PROBLEM STATEMENT ->
Read the listing below and copy out each line where the word "within" occurs.

START PROVIDED ENTRIES

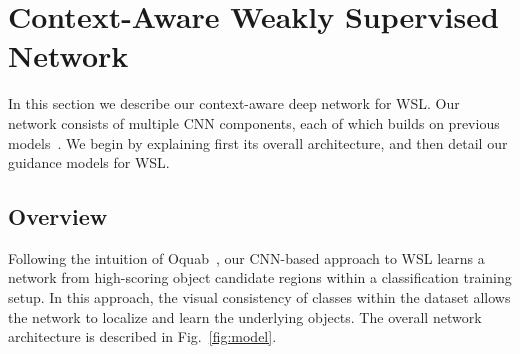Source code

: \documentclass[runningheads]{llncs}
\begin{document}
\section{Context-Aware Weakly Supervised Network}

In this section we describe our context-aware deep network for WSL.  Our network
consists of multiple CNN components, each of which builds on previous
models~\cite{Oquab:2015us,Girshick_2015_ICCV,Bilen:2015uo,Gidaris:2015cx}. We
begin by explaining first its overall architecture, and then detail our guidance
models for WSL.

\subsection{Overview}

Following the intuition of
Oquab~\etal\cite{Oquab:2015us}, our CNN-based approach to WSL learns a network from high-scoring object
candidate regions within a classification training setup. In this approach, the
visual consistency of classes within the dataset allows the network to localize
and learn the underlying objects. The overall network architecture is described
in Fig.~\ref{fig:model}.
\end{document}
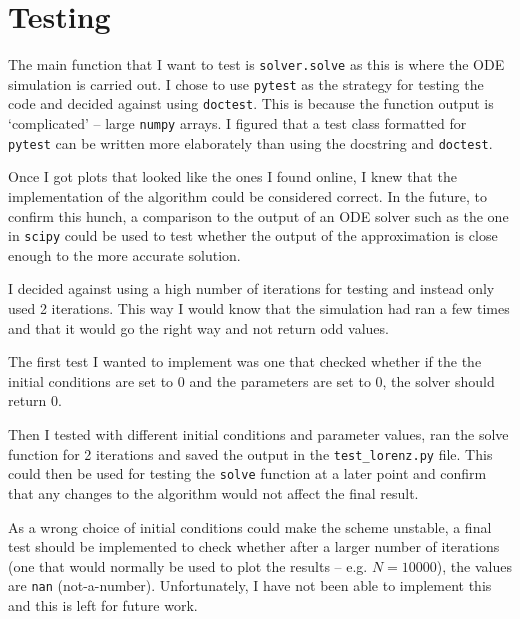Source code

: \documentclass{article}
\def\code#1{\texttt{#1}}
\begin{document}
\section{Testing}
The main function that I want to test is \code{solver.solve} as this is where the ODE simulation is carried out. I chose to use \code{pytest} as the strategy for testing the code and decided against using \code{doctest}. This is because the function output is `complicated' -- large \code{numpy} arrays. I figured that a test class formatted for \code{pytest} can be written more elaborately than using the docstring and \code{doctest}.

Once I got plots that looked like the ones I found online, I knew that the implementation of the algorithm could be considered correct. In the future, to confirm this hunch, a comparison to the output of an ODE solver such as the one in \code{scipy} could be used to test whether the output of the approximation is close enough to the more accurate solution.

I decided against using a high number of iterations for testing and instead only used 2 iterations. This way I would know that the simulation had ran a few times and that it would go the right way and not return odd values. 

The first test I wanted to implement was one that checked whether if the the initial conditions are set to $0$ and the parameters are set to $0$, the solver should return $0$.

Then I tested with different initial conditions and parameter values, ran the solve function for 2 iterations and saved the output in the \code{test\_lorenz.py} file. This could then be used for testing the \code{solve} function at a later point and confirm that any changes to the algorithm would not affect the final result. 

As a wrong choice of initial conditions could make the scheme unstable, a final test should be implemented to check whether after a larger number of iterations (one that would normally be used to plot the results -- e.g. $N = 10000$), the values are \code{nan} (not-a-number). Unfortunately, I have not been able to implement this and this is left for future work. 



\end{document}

END PROVIDED ENTRIES

TASK SOLUTION ->
candidate regions within a classification training setup. In this approach, the
visual consistency of classes within the dataset allows the network to localize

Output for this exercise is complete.